Linear approximations are an application of tangent lines to a function. Not exactly a derivative application, but you'll notice that in order to get the tangent line we must take derivatives. So here is how it works. We have a function $f(x)$, its tangent is defined at $x = a$. So, the equation of the tangent line, known as $L(x)$, is $L(x) = f(a)+f'(a)(x-a)$. The point of the tangent line would be located at $(a, f(a))$. So, at $x=a$, the tangent line is the linear approximation to our function $f(x)$.

Let's create an example. Our function is $f(\theta) = \cos{\theta}$ at a point $\theta = 0$, meaning $f(0)=1$. So, this means $f'(\theta)=-\sin{\theta}$ and f'(0)=0. Our linear approximation is $L(\theta)=f(0)+f'(0)(\theta-a)\\= 1 + (0)(\theta-0)\\= 1$
This tells us that $\cos{\theta}$ is approximately 1. Something to note is that it's important that $\theta$ stays small, because as it moves away from our point $a$, in this case, 0, the approximation becomes less and less accurate.

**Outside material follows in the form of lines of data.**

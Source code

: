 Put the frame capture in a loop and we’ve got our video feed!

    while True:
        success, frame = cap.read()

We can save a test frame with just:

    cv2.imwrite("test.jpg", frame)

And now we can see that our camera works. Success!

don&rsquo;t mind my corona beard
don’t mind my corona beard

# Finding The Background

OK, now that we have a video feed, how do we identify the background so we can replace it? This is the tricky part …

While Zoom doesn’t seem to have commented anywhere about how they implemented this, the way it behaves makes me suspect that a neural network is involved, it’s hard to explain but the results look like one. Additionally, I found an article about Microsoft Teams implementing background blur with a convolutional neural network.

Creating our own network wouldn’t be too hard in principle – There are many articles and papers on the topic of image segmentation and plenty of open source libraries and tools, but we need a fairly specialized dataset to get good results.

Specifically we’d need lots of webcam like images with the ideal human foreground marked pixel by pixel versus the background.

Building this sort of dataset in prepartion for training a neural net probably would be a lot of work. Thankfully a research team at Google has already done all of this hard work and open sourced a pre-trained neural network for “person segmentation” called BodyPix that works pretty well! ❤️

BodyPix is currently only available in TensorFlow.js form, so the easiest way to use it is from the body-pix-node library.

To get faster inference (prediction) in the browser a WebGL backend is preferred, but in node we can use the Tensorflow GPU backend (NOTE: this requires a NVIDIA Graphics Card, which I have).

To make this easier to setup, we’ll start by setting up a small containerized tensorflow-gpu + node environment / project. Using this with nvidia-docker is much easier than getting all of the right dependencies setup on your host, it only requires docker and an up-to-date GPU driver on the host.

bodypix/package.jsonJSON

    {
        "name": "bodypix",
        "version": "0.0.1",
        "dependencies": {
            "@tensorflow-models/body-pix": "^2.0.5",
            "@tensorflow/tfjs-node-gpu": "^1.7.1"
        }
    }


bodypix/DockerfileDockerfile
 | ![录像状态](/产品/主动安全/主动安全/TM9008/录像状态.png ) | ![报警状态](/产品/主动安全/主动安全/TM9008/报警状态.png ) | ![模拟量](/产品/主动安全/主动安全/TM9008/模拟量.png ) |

We can take this a step further. Obviously. Now that we have our local approximation at $\theta=0$ which came to be 1, we can use this to find approximations at other points. For example, if I wanted to know the approximation for $f(\theta)=\frac{\pi}{6}$, we would see first what the derivative of our function is at our original point 0. Since the derivative is $f'(\theta) = \sin{\theta}$, that means at 0, the slope is 0. So, this tells us that the tangent line must be a flat line, and is therefore 1. However, we can tell using a unit circle or our brains that the value of $\cos{\frac{\pi}{6}}$ is $\frac{\sqrt{3}}{2}$, which is about 0.866...not quite 1. That's why it's called an approximation right? You're supposed to take it with a grain of salt. If we were to choose values larger than $\frac{\pi}{6}$, that margin of error would grow larger and larger.